Bug 29588 - [fo31] xml-to-json - rules for duplicate keys
Summary: [fo31] xml-to-json - rules for duplicate keys
Status: CLOSED FIXED
Alias: None
Product: XPath / XQuery / XSLT
Classification: Unclassified
Component: Functions and Operators 3.1 (show other bugs)
Version: Candidate Recommendation
Hardware: PC All
: P2 normal
Target Milestone: ---
Assignee: Michael Kay
QA Contact: Mailing list for public feedback on specs from XSL and XML Query WGs
URL:
Whiteboard:
Keywords:
Depends on:
Blocks:
 
Reported: 2016-04-23 20:43 UTC by Michael Kay
Modified: 2016-07-21 15:20 UTC (History)
1 user (show)

See Also:


Attachments

Description Michael Kay 2016-04-23 20:43:45 UTC
The spec for xml-to-json states that duplicate keys are disallowed, as a consequence of the requirement for the input XML to be valid against our published schema. Our schema says that the @key attribute must be unique for all the element children of a <j:map> element.

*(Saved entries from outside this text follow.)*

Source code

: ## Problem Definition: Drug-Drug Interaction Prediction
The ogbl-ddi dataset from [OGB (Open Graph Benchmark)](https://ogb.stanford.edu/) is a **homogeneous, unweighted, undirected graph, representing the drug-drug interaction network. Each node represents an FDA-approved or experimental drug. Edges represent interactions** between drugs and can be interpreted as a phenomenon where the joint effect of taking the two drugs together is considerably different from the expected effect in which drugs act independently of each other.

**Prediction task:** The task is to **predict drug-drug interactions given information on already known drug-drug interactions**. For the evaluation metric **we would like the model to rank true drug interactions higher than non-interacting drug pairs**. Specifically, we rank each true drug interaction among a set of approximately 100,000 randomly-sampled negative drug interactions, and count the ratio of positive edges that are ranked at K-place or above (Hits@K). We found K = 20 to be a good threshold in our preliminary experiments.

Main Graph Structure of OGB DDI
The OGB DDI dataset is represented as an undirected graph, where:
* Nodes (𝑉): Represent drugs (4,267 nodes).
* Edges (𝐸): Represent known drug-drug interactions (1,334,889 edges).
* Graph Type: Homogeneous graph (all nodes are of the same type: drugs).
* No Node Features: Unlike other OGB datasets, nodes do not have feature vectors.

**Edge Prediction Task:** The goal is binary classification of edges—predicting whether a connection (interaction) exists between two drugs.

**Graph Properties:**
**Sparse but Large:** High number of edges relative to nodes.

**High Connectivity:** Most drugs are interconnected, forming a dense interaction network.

This doesn't quite achieve the desired effect. For example the following are disallowed as duplicates, when in fact they are different keys:

<j:null key="\n" escaped-key="true"/>
<j:null key="\n" escaped-key="false"/>

and the following pair are not disallowed, although they are different representations of the same key:

<j:null key="\n" escaped-key="true"/>
<j:null key="&#xa;"/>

It's possible to solve the first problem by tweaking the schema (make the uniqueness constraint apply to the combination of @key and @escaped-key). Solving the second problem is harder. It could potentially be done using an XSD 1.1 assertion, using a regex to unescape the key values and compare them in unescaped form. (But handling escaped surrogate pairs - even well-formed ones - using regular expressions is not easy!). It would be simpler to state the constraint in prose as part of the xml-to-json function specification, rather than relying on the schema.
Comment 1 Andrew Coleman 2016-05-06 09:48:22 UTC
At the meeting on 2016-05-03, the WG agreed to make this change by making the prose normative for duplicate keys. Action A-642-02 was raised to track this
Comment 2 Michael Kay 2016-06-09 10:29:13 UTC
The following changes are made to implement this decision:

(A) The schema for JSON is changed: the uniqueness constraint for maps changes from

        <xs:unique name="unique-key">
            <xs:selector xpath="*"/>
            <xs:field xpath="@key"/>
        </xs:unique>

to

        <xs:unique name="unique-key">
            <xs:selector xpath="*"/>
            <xs:field xpath="@key"/>
            <xs:field xpath="@escaped-key"/>
        </xs:unique>

(Note: the semantics of xs:unique ensure that (a) if there is no @escaped-key value, then the default (false) is used; (b) evaluation of the constraint effectively uses the typed value rather than the string value of the attribute, so "true", "1", and " 1 " are equivalent.)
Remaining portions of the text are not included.